#### Exercise requirements:
Produce a faithful copy of the data, one that leaves out the pictures.

#### Extracted data entries:
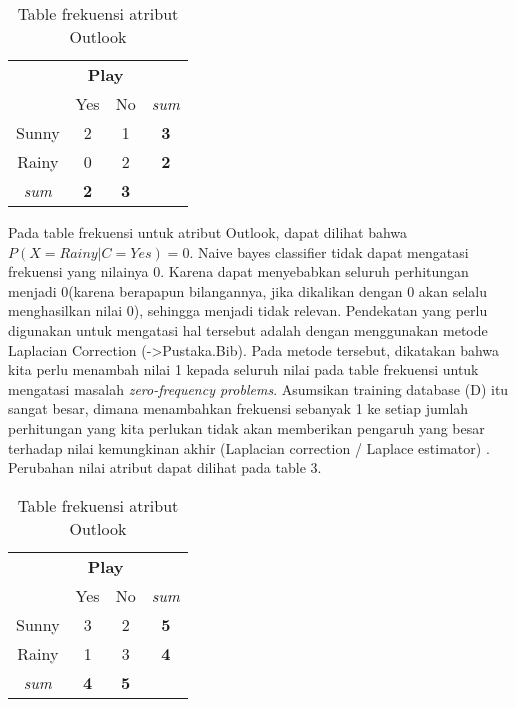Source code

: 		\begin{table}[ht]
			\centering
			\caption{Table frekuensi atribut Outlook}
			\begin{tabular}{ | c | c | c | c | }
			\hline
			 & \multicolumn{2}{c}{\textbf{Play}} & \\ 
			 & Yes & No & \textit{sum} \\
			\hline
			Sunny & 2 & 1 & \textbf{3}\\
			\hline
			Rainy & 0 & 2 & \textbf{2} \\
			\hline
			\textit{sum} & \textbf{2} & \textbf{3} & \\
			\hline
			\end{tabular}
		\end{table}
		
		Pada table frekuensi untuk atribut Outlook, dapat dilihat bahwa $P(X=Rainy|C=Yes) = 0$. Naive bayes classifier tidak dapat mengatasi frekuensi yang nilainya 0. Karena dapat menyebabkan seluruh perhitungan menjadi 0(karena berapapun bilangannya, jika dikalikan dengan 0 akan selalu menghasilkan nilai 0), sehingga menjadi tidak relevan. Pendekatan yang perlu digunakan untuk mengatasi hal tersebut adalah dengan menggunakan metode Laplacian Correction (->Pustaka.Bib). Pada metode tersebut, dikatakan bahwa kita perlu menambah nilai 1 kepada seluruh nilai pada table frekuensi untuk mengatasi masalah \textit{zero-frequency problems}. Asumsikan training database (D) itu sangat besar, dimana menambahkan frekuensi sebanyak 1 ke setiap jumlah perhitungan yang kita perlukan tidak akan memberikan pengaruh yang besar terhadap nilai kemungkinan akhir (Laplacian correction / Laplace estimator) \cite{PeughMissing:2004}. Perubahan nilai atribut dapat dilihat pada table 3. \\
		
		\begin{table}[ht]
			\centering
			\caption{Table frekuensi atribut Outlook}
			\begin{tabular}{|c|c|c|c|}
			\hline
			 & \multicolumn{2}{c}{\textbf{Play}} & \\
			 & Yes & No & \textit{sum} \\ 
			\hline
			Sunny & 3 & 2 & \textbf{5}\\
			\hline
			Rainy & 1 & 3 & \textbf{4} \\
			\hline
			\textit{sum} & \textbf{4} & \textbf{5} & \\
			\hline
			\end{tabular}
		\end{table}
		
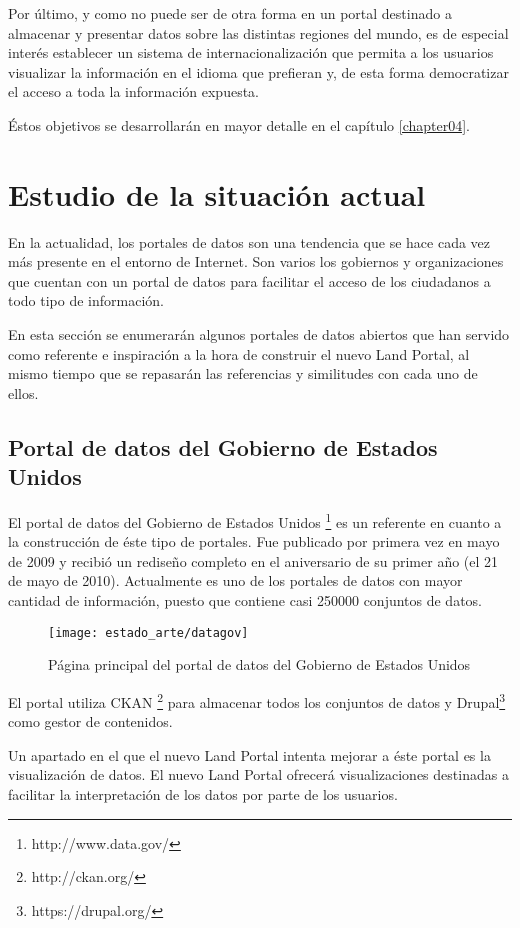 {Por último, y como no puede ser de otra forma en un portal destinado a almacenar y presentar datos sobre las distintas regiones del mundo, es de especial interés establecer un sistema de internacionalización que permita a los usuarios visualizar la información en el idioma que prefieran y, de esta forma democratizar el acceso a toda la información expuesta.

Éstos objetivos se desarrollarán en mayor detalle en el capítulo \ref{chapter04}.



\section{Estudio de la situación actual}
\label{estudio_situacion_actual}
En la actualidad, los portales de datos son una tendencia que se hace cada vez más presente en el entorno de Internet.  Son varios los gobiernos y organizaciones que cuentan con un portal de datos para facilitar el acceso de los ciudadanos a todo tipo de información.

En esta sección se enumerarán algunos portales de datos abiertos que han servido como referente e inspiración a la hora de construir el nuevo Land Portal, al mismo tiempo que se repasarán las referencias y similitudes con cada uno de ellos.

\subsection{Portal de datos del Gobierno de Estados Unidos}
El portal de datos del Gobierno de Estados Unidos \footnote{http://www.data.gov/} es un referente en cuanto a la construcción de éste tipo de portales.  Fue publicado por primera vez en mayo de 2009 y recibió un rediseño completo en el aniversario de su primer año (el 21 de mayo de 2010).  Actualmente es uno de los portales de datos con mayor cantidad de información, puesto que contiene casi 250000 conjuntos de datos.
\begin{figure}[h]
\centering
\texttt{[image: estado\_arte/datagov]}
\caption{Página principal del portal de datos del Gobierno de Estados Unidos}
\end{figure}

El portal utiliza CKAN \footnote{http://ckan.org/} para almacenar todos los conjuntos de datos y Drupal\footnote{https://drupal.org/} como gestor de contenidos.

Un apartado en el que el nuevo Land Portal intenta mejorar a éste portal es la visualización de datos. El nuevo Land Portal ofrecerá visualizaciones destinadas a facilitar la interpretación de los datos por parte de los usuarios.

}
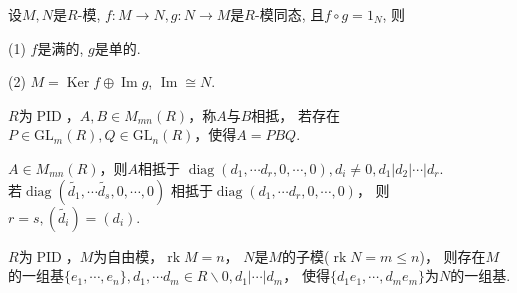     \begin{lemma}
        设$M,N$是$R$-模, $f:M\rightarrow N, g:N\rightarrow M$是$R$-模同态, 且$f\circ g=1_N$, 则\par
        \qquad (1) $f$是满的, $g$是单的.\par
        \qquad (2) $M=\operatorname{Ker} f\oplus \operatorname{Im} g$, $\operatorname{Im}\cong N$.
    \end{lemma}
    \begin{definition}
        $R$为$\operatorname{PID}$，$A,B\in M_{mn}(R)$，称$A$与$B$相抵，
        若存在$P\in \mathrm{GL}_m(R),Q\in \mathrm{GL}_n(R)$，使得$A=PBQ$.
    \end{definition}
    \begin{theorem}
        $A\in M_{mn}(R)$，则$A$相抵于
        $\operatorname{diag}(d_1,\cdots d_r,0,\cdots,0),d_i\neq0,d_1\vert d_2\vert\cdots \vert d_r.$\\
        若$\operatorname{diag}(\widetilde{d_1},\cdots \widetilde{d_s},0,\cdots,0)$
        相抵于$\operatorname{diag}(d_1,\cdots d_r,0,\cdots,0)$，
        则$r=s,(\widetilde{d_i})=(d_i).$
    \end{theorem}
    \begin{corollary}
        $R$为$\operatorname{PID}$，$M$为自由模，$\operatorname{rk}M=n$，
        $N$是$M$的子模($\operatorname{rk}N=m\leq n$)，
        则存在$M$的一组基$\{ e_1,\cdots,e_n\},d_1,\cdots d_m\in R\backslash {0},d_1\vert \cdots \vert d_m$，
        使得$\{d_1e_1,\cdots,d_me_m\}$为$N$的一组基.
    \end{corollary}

#### Worked solution:
Source code

: 		\begin{table}[ht]
			\centering
			\caption{Table frekuensi atribut Outlook}
			\begin{tabular}{ | c | c | c | c | }
			\hline
			 & \multicolumn{2}{c}{\textbf{Play}} & \\ 
			 & Yes & No & \textit{sum} \\
			\hline
			Sunny & 2 & 1 & \textbf{3}\\
			\hline
			Rainy & 0 & 2 & \textbf{2} \\
			\hline
			\textit{sum} & \textbf{2} & \textbf{3} & \\
			\hline
			\end{tabular}
		\end{table}
		
		Pada table frekuensi untuk atribut Outlook, dapat dilihat bahwa $P(X=Rainy|C=Yes) = 0$. Naive bayes classifier tidak dapat mengatasi frekuensi yang nilainya 0. Karena dapat menyebabkan seluruh perhitungan menjadi 0(karena berapapun bilangannya, jika dikalikan dengan 0 akan selalu menghasilkan nilai 0), sehingga menjadi tidak relevan. Pendekatan yang perlu digunakan untuk mengatasi hal tersebut adalah dengan menggunakan metode Laplacian Correction (->Pustaka.Bib). Pada metode tersebut, dikatakan bahwa kita perlu menambah nilai 1 kepada seluruh nilai pada table frekuensi untuk mengatasi masalah \textit{zero-frequency problems}. Asumsikan training database (D) itu sangat besar, dimana menambahkan frekuensi sebanyak 1 ke setiap jumlah perhitungan yang kita perlukan tidak akan memberikan pengaruh yang besar terhadap nilai kemungkinan akhir (Laplacian correction / Laplace estimator) \cite{PeughMissing:2004}. Perubahan nilai atribut dapat dilihat pada table 3. \\
		
		\begin{table}[ht]
			\centering
			\caption{Table frekuensi atribut Outlook}
			\begin{tabular}{|c|c|c|c|}
			\hline
			 & \multicolumn{2}{c}{\textbf{Play}} & \\
			 & Yes & No & \textit{sum} \\ 
			\hline
			Sunny & 3 & 2 & \textbf{5}\\
			\hline
			Rainy & 1 & 3 & \textbf{4} \\
			\hline
			\textit{sum} & \textbf{4} & \textbf{5} & \\
			\hline
			\end{tabular}
		\end{table}
		
 {Por último, y como no puede ser de otra forma en un portal destinado a almacenar y presentar datos sobre las distintas regiones del mundo, es de especial interés establecer un sistema de internacionalización que permita a los usuarios visualizar la información en el idioma que prefieran y, de esta forma democratizar el acceso a toda la información expuesta.

Éstos objetivos se desarrollarán en mayor detalle en el capítulo \ref{chapter04}.



\section{Estudio de la situación actual}
\label{estudio_situacion_actual}
En la actualidad, los portales de datos son una tendencia que se hace cada vez más presente en el entorno de Internet.  Son varios los gobiernos y organizaciones que cuentan con un portal de datos para facilitar el acceso de los ciudadanos a todo tipo de información.

En esta sección se enumerarán algunos portales de datos abiertos que han servido como referente e inspiración a la hora de construir el nuevo Land Portal, al mismo tiempo que se repasarán las referencias y similitudes con cada uno de ellos.

\subsection{Portal de datos del Gobierno de Estados Unidos}
El portal de datos del Gobierno de Estados Unidos \footnote{http://www.data.gov/} es un referente en cuanto a la construcción de éste tipo de portales.  Fue publicado por primera vez en mayo de 2009 y recibió un rediseño completo en el aniversario de su primer año (el 21 de mayo de 2010).  Actualmente es uno de los portales de datos con mayor cantidad de información, puesto que contiene casi 250000 conjuntos de datos.
\begin{figure}[h]
\centering
\texttt{[image: estado\_arte/datagov]}
\caption{Página principal del portal de datos del Gobierno de Estados Unidos}
\end{figure}

El portal utiliza CKAN \footnote{http://ckan.org/} para almacenar todos los conjuntos de datos y Drupal\footnote{https://drupal.org/} como gestor de contenidos.

Un apartado en el que el nuevo Land Portal intenta mejorar a éste portal es la visualización de datos. El nuevo Land Portal ofrecerá visualizaciones destinadas a facilitar la interpretación de los datos por parte de los usuarios.

}
     \begin{lemma}
        设$M,N$是$R$-模, $f:M\rightarrow N, g:N\rightarrow M$是$R$-模同态, 且$f\circ g=1_N$, 则\par
        \qquad (1) $f$是满的, $g$是单的.\par
        \qquad (2) $M=\operatorname{Ker} f\oplus \operatorname{Im} g$, $\operatorname{Im}\cong N$.
    \end{lemma}
    \begin{definition}
        $R$为$\operatorname{PID}$，$A,B\in M_{mn}(R)$，称$A$与$B$相抵，
        若存在$P\in \mathrm{GL}_m(R),Q\in \mathrm{GL}_n(R)$，使得$A=PBQ$.
    \end{definition}
    \begin{theorem}
        $A\in M_{mn}(R)$，则$A$相抵于
        $\operatorname{diag}(d_1,\cdots d_r,0,\cdots,0),d_i\neq0,d_1\vert d_2\vert\cdots \vert d_r.$\\
        若$\operatorname{diag}(\widetilde{d_1},\cdots \widetilde{d_s},0,\cdots,0)$
        相抵于$\operatorname{diag}(d_1,\cdots d_r,0,\cdots,0)$，
        则$r=s,(\widetilde{d_i})=(d_i).$
    \end{theorem}
    \begin{corollary}
        $R$为$\operatorname{PID}$，$M$为自由模，$\operatorname{rk}M=n$，
        $N$是$M$的子模($\operatorname{rk}N=m\leq n$)，
        则存在$M$的一组基$\{ e_1,\cdots,e_n\},d_1,\cdots d_m\in R\backslash {0},d_1\vert \cdots \vert d_m$，
        使得$\{d_1e_1,\cdots,d_me_m\}$为$N$的一组基.
    \end{corollary}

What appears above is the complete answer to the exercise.